Vanessa Johnson-Brandon feels and looks great today. She is thriving, enjoying her life with family and friends. Only a few months back things were totally different. Vanessa was a colon cancer patient who received chemotherapy for over 2 years.
She went to two different hospitals (including the Cancer Treatment Center of America) in the hope of recovery. She had to fly all the way from Baltimore to Chicago every two weeks for treatment but there were no signs of improvement. The state doctors told her there was little possibility for improvement and she should try other therapeutic options currently under investigation.
The news shook her. She wanted to become healthy again, live more, and enjoy the company of her grandsons. She could easily have been overwhelmed when she found out about her situation but she remained positive.

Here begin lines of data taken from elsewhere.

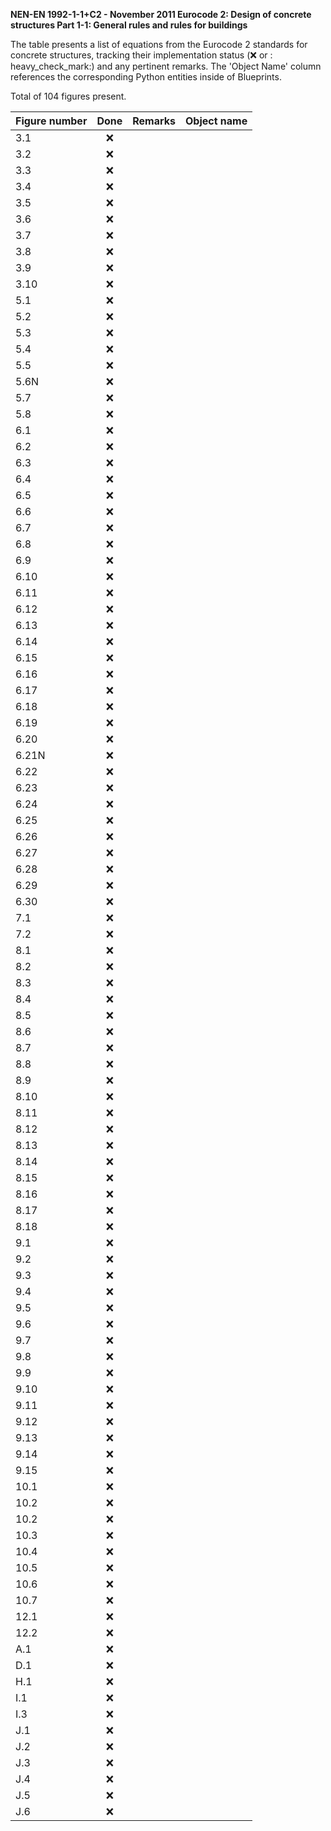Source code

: **NEN-EN 1992-1-1+C2 - November 2011
Eurocode 2: Design of concrete structures
Part 1-1: General rules and rules for buildings**

The table presents a list of equations from the Eurocode 2 standards for concrete structures, tracking their implementation status (:x: or :
heavy_check_mark:) and any pertinent remarks. The 'Object Name' column references the corresponding Python entities inside of Blueprints.

Total of 104 figures present.

| Figure number | Done | Remarks | Object name |
|:--------------|:----:|:--------|:------------|
| 3.1           | :x:  |         |             |
| 3.2           | :x:  |         |             |
| 3.3           | :x:  |         |             |
| 3.4           | :x:  |         |             |
| 3.5           | :x:  |         |             |
| 3.6           | :x:  |         |             |
| 3.7           | :x:  |         |             |
| 3.8           | :x:  |         |             |
| 3.9           | :x:  |         |             |
| 3.10          | :x:  |         |             |
| 5.1           | :x:  |         |             |
| 5.2           | :x:  |         |             |
| 5.3           | :x:  |         |             |
| 5.4           | :x:  |         |             |
| 5.5           | :x:  |         |             |
| 5.6N          | :x:  |         |             |
| 5.7           | :x:  |         |             |
| 5.8           | :x:  |         |             |
| 6.1           | :x:  |         |             |
| 6.2           | :x:  |         |             |
| 6.3           | :x:  |         |             |
| 6.4           | :x:  |         |             |
| 6.5           | :x:  |         |             |
| 6.6           | :x:  |         |             |
| 6.7           | :x:  |         |             |
| 6.8           | :x:  |         |             |
| 6.9           | :x:  |         |             |
| 6.10          | :x:  |         |             |
| 6.11          | :x:  |         |             |
| 6.12          | :x:  |         |             |
| 6.13          | :x:  |         |             |
| 6.14          | :x:  |         |             |
| 6.15          | :x:  |         |             |
| 6.16          | :x:  |         |             |
| 6.17          | :x:  |         |             |
| 6.18          | :x:  |         |             |
| 6.19          | :x:  |         |             |
| 6.20          | :x:  |         |             |
| 6.21N         | :x:  |         |             |
| 6.22          | :x:  |         |             |
| 6.23          | :x:  |         |             |
| 6.24          | :x:  |         |             |
| 6.25          | :x:  |         |             |
| 6.26          | :x:  |         |             |
| 6.27          | :x:  |         |             |
| 6.28          | :x:  |         |             |
| 6.29          | :x:  |         |             |
| 6.30          | :x:  |         |             |
| 7.1           | :x:  |         |             |
| 7.2           | :x:  |         |             |
| 8.1           | :x:  |         |             |
| 8.2           | :x:  |         |             |
| 8.3           | :x:  |         |             |
| 8.4           | :x:  |         |             |
| 8.5           | :x:  |         |             |
| 8.6           | :x:  |         |             |
| 8.7           | :x:  |         |             |
| 8.8           | :x:  |         |             |
| 8.9           | :x:  |         |             |
| 8.10          | :x:  |         |             |
| 8.11          | :x:  |         |             |
| 8.12          | :x:  |         |             |
| 8.13          | :x:  |         |             |
| 8.14          | :x:  |         |             |
| 8.15          | :x:  |         |             |
| 8.16          | :x:  |         |             |
| 8.17          | :x:  |         |             |
| 8.18          | :x:  |         |             |
| 9.1           | :x:  |         |             |
| 9.2           | :x:  |         |             |
| 9.3           | :x:  |         |             |
| 9.4           | :x:  |         |             |
| 9.5           | :x:  |         |             |
| 9.6           | :x:  |         |             |
| 9.7           | :x:  |         |             |
| 9.8           | :x:  |         |             |
| 9.9           | :x:  |         |             |
| 9.10          | :x:  |         |             |
| 9.11          | :x:  |         |             |
| 9.12          | :x:  |         |             |
| 9.13          | :x:  |         |             |
| 9.14          | :x:  |         |             |
| 9.15          | :x:  |         |             |
| 10.1          | :x:  |         |             |
| 10.2          | :x:  |         |             |
| 10.2          | :x:  |         |             |
| 10.3          | :x:  |         |             |
| 10.4          | :x:  |         |             |
| 10.5          | :x:  |         |             |
| 10.6          | :x:  |         |             |
| 10.7          | :x:  |         |             |
| 12.1          | :x:  |         |             |
| 12.2          | :x:  |         |             |
| A.1           | :x:  |         |             |
| D.1           | :x:  |         |             |
| H.1           | :x:  |         |             |
| I.1           | :x:  |         |             |
| I.3           | :x:  |         |             |
| J.1           | :x:  |         |             |
| J.2           | :x:  |         |             |
| J.3           | :x:  |         |             |
| J.4           | :x:  |         |             |
| J.5           | :x:  |         |             |
| J.6           | :x:  |         |             |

Vanessa was informed about ongoing research in immunotherapy and her option to become part of a clinical trial. So, she decided to enroll in the groundbreaking clinical trial to treat her cancer. It was an intelligent and brave decision. She applied at various centers and luckily John Hopkins Research Center replied to her call.
She believes that if you have decided to run a race with complete devotion, you are already a winner. These are the words from a woman who has endured these words in reality. Becoming part of the clinical trial was like running a marathon for her that she ended up winning with a 66% improvement in her cancer.
Today she credits John Hopkins Research Center for saving her life. She is also thankful for the sources that money came from. She added by saying that the doctors, nurses, and the whole staff were very nice to her.
She also has the privilege to be part of the drug trial that has now become an approved treatment method for colon cancer patients like her. Those clinical trials not only improved her wellbeing but are going to help many more in the future. Now, Vanessa is calling out people to get involved, participate in fundraising campaigns, and contribute towards clinical trials carried out for the greater humanitarian wellbeing.